II. X-RAY DETECTION FOR QUALITY CLASSIFICATION

X-ray imaging is an established technique to detect strongly attenuating materials and has been applied to a
number of inspection applications within the agricultural and food industries. X-rays are electromagnetic
radiation ranging in wavelength from about 0.01 to 10nm. The shorter the wavelength of the x-ray the greater is
its energy and its penetrating capacity. The shorter wavelengths closer to and overlapping the gamma rays are
called hard x-rays.
X-rays, because of their high energy, can penetrate many objects. However, there is variability in
penetration through different materials due to differences in their material properties. Photons in an X-ray beam,
when passing through an object, are transmitted, scattered, or absorbed. Intensity of the transmitted photons is
attenuated by following equation (Curry et al., 1990):
I = I0 exp (−µz)
Where I is intensity of attenuated photons, I0 the intensity of incident photons, µ the linear attenuation
coefficient (1/cm) and z is the material thickness (cm) through which the X-ray passes. Radiography seeks to
capture the X-ray transmission difference due to differences in material properties in the form of visual contrast
in the image. This contrast can be a measure of spatial and quantitative distribution of certain material(s) within
a composite of materials.
Electromagnetic waves with wavelengths ranging from 0.1 to 10 nm with corresponding energies of
about 0.12to 12 keV are called soft X-rays. Due to low penetration power and ability to reveal the internal
density changes soft X-rays are more suitable to be used on agricultural products. Neethirajan et al. (2007 b)
reported that the soft X-ray method was rapid and took only 3–5 s to produce an X-ray image.

2.1 X-ray sources


X-rays are produced when high-energy electrons strike a target material, typically Tungsten. An X-ray tube is
similar in design to a light bulb, except that the electrons shedding from the heated filament are subjected to a
high voltage, causing them to accelerate and strike the target at high energies.

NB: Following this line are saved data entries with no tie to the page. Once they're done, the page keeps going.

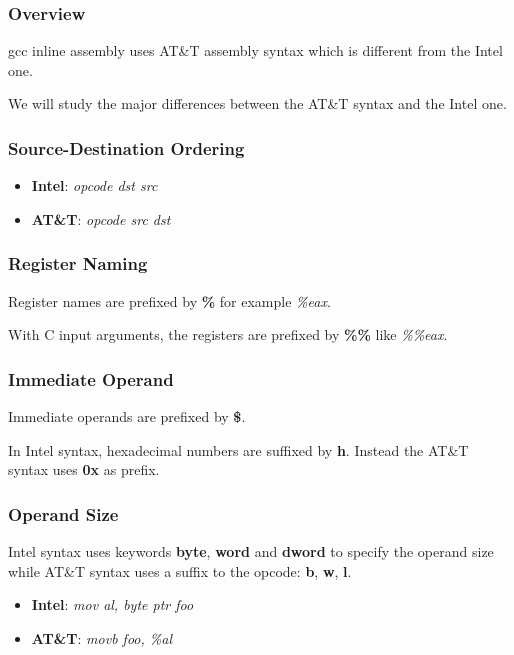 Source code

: \documentclass[8pt]{beamer}
\newcommand{\nl}[0]{\vspace{0.4cm}}
\begin{document}
\begin{frame}
  \frametitle{Overview}

  gcc inline assembly uses AT\&T assembly syntax which is
  different from the Intel one.

  \nl

  We will study the major differences between the AT\&T syntax and the
  Intel one.
\end{frame}


\begin{frame}
  \frametitle{Source-Destination Ordering}

  \begin{itemize}
    \item
      \textbf{Intel}: \textit{opcode dst src}
    \item
      \textbf{AT\&T}: \textit{opcode src dst}
  \end{itemize}
\end{frame}


\begin{frame}
  \frametitle{Register Naming}

  Register names are prefixed by \textbf{\%} for example \textit{\%eax}.

  \nl

  With C input arguments, the registers are prefixed by \textbf{\%\%}
  like \textit{\%\%eax}.
\end{frame}


\begin{frame}
  \frametitle{Immediate Operand}

  Immediate operands are prefixed by \textbf{\$}.

  \nl

  In Intel syntax, hexadecimal numbers are suffixed by \textbf{h}.
  Instead the AT\&T syntax uses \textbf{0x} as prefix.
\end{frame}


\begin{frame}
  \frametitle{Operand Size}

  Intel syntax uses keywords \textbf{byte}, \textbf{word} and
  \textbf{dword} to specify the operand size while AT\&T syntax uses
  a suffix to the opcode: \textbf{b}, \textbf{w}, \textbf{l}.

  \begin{itemize}
    \item
      \textbf{Intel}: \textit{mov al, byte ptr foo}
    \item
      \textbf{AT\&T}: \textit{movb foo, \%al}
  \end{itemize}
\end{frame}
\end{document}
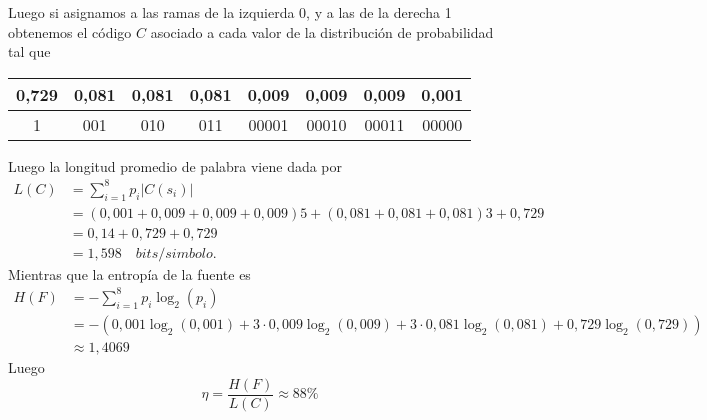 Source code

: \begin{sols}
\begin{center}
    \end{center}
Luego si asignamos a las ramas de la izquierda 0, y a las de la derecha 1 obtenemos el código $C$ asociado a cada valor de la distribución de probabilidad tal que
\begin{center}
    \begin{tabular}{|c|c|c|c|c|c|c|c|}
       \hline
        0,729& 0,081& 0,081& 0,081& 0,009& 0,009& 0,009& 0,001\\
        \hline
        1& 001& 010& 011 & 00001 &00010&00011&00000\\
        \hline
    \end{tabular}
\end{center}
Luego la longitud promedio de palabra viene dada por 
\begin{align*}
    L(C)&=\sum_{i=1}^8p_i|C(s_i)|\\
    &=(0,001+0,009+0,009+0,009)5+(0,081+0,081+0,081)3+0,729\\
    &=0,14+0,729+0,729\\
    &=1,598\quad bits/simbolo.
\end{align*}
Mientras que la entropía de la fuente es
\begin{align*}
    H(F)&=-\sum_{i=1}^8p_i\log_2(p_i)\\
    &=-(0,001\log_2(0,001)+3\cdot0,009\log_2(0,009)+3\cdot0,081\log_2(0,081)+0,729\log_2(0,729))\\
    &\approx 1,4069
\end{align*}
Luego
$$\eta=\frac{H(F)}{L(C)}\approx 88\%$$
\end{sols} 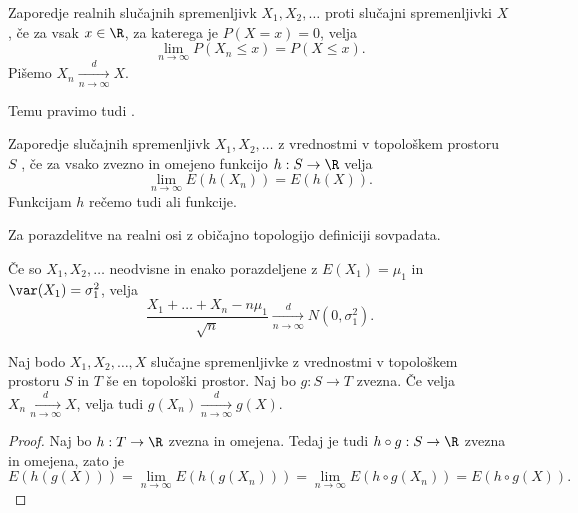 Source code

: 
\begin{definicija}
  Zaporedje realnih slučajnih spremenljivk $X_1, X_2, \ldots$  proti slučajni spremenljivki $X$, če za vsak $x \in
  \R$, za katerega je $P(X = x) = 0$, velja
  \[
	\lim_{n \to \infty} P(X_n \le x) = P(X \le x).
  \]
  Pišemo $X_n \xrightarrow[n \to \infty]{d} X$.
\end{definicija}

\begin{opomba}
  Temu pravimo tudi .
\end{opomba}

\begin{definicija}
  Zaporedje slučajnih spremenljivk $X_1, X_2, \ldots$ z vrednostmi v topološkem
  prostoru $S$ , če za vsako zvezno
  in omejeno funkcijo $h: S \to \R$ velja
  \[
	\lim_{n \to \infty} E(h(X_n)) = E(h(X)).
  \]
  Funkcijam $h$ rečemo tudi  ali  funkcije.
\end{definicija}

\begin{izrek}
  Za porazdelitve na realni osi z običajno topologijo definiciji sovpadata.
\end{izrek}

\begin{izrek}
  Če so $X_1, X_2, \ldots$ neodvisne in enako porazdeljene z $E(X_1) = \mu_1$ in
  $\var(X_1) = \sigma_1^2$, velja
  \[
	\frac{X_1 + \ldots + X_n - n \mu_1}{\sqrt{n}} \xrightarrow[n\to \infty]{d}
	N(0, \sigma_1^2).
  \]
\end{izrek}


\begin{trditev}
  Naj bodo $X_1, X_2, \ldots, X$ slučajne spremenljivke z vrednostmi v
  topološkem prostoru $S$ in $T$ še en topološki prostor.
  Naj bo $g: S \to T$ zvezna.
  Če velja $X_n \xrightarrow[n \to \infty]{d} X$, velja tudi $g(X_n)
  \xrightarrow[n\to\infty]{d} g(X)$.
\end{trditev}

\begin{proof}
  Naj bo $h : T \to \R$ zvezna in omejena.
  Tedaj je tudi $h \circ g : S \to \R$ zvezna in omejena, zato je
  \[
	E(h(g(X))) = \lim_{n \to \infty} E(h(g(X_n))) = \lim_{n \to \infty} E(h
	\circ g(X_n)) = E(h \circ g(X)).
  \]
\end{proof}

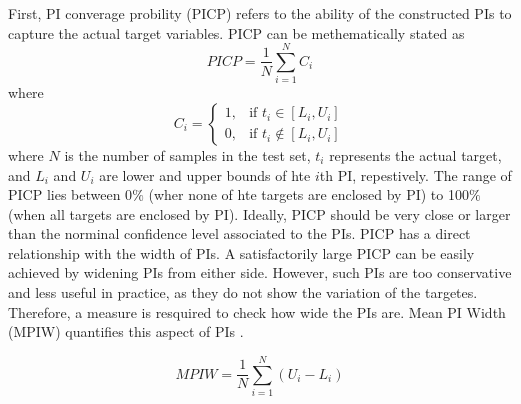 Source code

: \documentclass[review]{elsarticle}
\begin{document}
        First,  PI converage probility (PICP) refers to the ability of the constructed PIs to capture the actual target variables.
        PICP can be methematically stated as
        \begin{equation}
          PICP = \frac{1}{N} \sum_{i=1}^{N} C_{i}
          \label{eq.PICP}
        \end{equation}
        where
        \begin{equation}
          C_{i} =
          \begin{cases}
            1, & \text{if  $t_{i} \in [L_{i},U_{i}]$} \\
            0, & \text{if  $t_{i} \not\in [L_{i},U_{i}]$}
          \end{cases}
          \label{eq.Ci}
        \end{equation}
        where $N$ is the number of samples in the test set, $t_{i}$ represents the actual target, and $L_{i}$ and $U_{i}$ are lower and upper bounds of hte $i$th PI, repestively.
        The range of PICP lies between 0$\%$ (wher none of hte targets are enclosed by PI) to 100$\%$ (when all targets are enclosed by PI).
        Ideally, PICP should be very close or larger than the norminal confidence level associated to the PIs.
        PICP has a direct relationship with the width of PIs.
        A satisfactorily large PICP can be easily achieved by widening PIs from either side.
        However, such PIs are too conservative and less useful in practice, as they do not show the variation of the targetes.
        Therefore, a measure is resquired to check how wide the PIs are.
        Mean PI Width (MPIW) quantifies this aspect of PIs \cite{Khosravi2010}.

        \begin{equation}
          MPIW = \frac{1}{N} \sum_{i=1}^{N} (U_{i}-L_{i})
          \label{eq.MPIW}
        \end{equation}
\end{document}
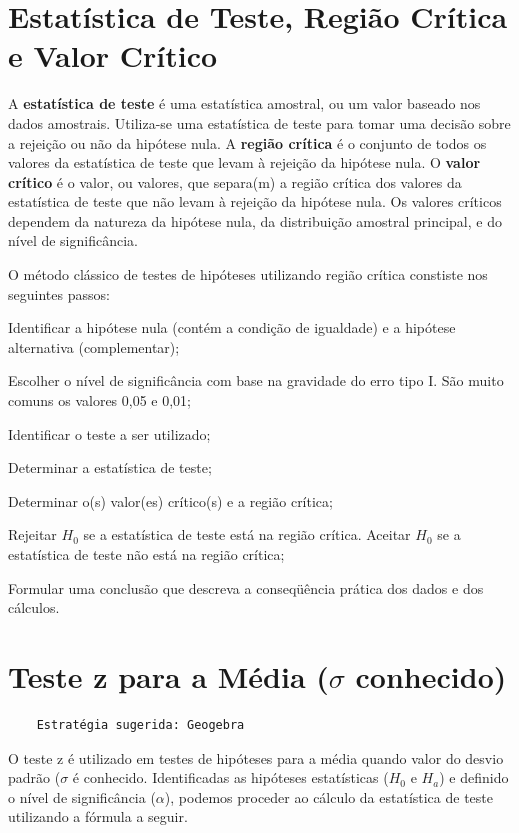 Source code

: \section{Estatística de Teste, Região Crítica e Valor Crítico}

A \textbf{estatística de teste} é uma estatística amostral, ou um valor baseado nos dados
amostrais. Utiliza-se uma estatística de teste para tomar uma decisão sobre a rejeição ou não da hipótese nula. A \textbf{região crítica} é o conjunto de todos os valores da estatística de teste que levam à rejeição da hipótese nula. O \textbf{valor crítico} é o valor, ou valores, que separa(m) a região crítica dos valores da estatística de teste que não levam à rejeição da hipótese nula. Os valores críticos dependem da natureza da hipótese nula, da distribuição amostral principal, e do nível de significância.

O método clássico de testes de hipóteses  utilizando região crítica constiste nos seguintes passos:
\begin{alineas}
\item Identificar a hipótese nula (contém a condição de igualdade) e a hipótese alternativa (complementar);
\item Escolher o nível de significância com base na gravidade do erro tipo I. São
muito comuns os valores 0,05 e 0,01;
\item Identificar o teste a ser utilizado;
\item Determinar a estatística de teste;
\item Determinar o(s) valor(es) crítico(s) e a região crítica;
\item Rejeitar \(H_0\) se a estatística de teste está na região crítica. Aceitar \(H_0\) se a estatística de teste não está na região crítica;
\item Formular uma conclusão que descreva a conseqüência prática dos dados e dos cálculos.
\end{alineas}

\section{Teste z para a Média (\(\sigma\) conhecido)}

\begin{verbatim}
	Estratégia sugerida: Geogebra
\end{verbatim}

O teste z é utilizado em testes de hipóteses para a média quando valor do desvio padrão (\(\sigma\) é conhecido. Identificadas as hipóteses estatísticas (\(H_0\) e \(H_a\)) e definido o nível de significância (\(\alpha\)), podemos proceder ao cálculo da estatística de teste utilizando a fórmula a seguir.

As these high energy electrons
decelerate in the target material, electrons of target atoms are first excited to higher energy levels, and then
decay to their ground states with the emission of X-ray photons. The size of the target area over which X-rays
are generated is called the focal spot size, and has consequences for the characteristics of the imaging system.
The X-rays themselves have two characteristics that are important in the operation of the X-ray machine; energy
and current. The energy refers to the maximum energy that an X-ray photon can possess when exiting the tube
(generally between 20 and 100 KeV for food inspection) and defines the penetrating power of the X-ray beam.
The current, measured in mA, is associated with the number of X-ray photons being generated. The power
supply has a maximum power (the product of the energy and the current) rating, and a balance is therefore
required between the energy and current, which has consequences for the resulting image quality. The result of
this power limitation is that most X-ray inspection systems are limited to less than 10 mA of current.

2.2 Detection and imaging


The first X-ray detector was a sheet of paper coated with barium platinocyanide used by Roentgen in 1895. The
paper fluoresced when impacted by X-rays, and led to their initial discovery. Since that time, many different
materials have been observed to react to the presence of X-rays and have led to many different types of
detectors. Modern X-ray inspection units generally fall into one of three categories: film, linescan machines, and
direct detection semiconductor materials. Of these, film is the most widely used because of its high resolution
and dynamic range. It is used for quality inspection of many food products other than medical and dental
purposes.
Conventionally, there are two methods to acquire X-ray image. The first method is that the inspected
object is fixed and the linescan sensor is moved with a constant speed within the exposure range of the X-ray
source tube. The second method is that both X-ray source tube and linescan sensor are fixed and let the object
move through the inspection zone. Taking the quarantine requirement into consideration Ta et al., 2005 adopted
the second inspection method. The schematic layout of the X-ray imaging system is illustrated in Fig. 1.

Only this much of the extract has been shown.